■ **Stored data**
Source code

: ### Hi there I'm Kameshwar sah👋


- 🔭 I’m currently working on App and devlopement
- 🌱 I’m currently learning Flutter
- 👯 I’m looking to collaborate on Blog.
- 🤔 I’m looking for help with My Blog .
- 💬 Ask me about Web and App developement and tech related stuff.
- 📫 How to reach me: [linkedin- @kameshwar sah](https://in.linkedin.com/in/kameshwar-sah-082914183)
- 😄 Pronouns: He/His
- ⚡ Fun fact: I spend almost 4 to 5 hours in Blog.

■ **Task objective**
Set down exactly the lines from the one that contains "- 📫 How to reach" to the final line above, both included, and nothing more.

■ **Result of the exercise**
- 📫 How to reach me: [linkedin- @kameshwar sah](https://in.linkedin.com/in/kameshwar-sah-082914183)
- 😄 Pronouns: He/His
- ⚡ Fun fact: I spend almost 4 to 5 hours in Blog.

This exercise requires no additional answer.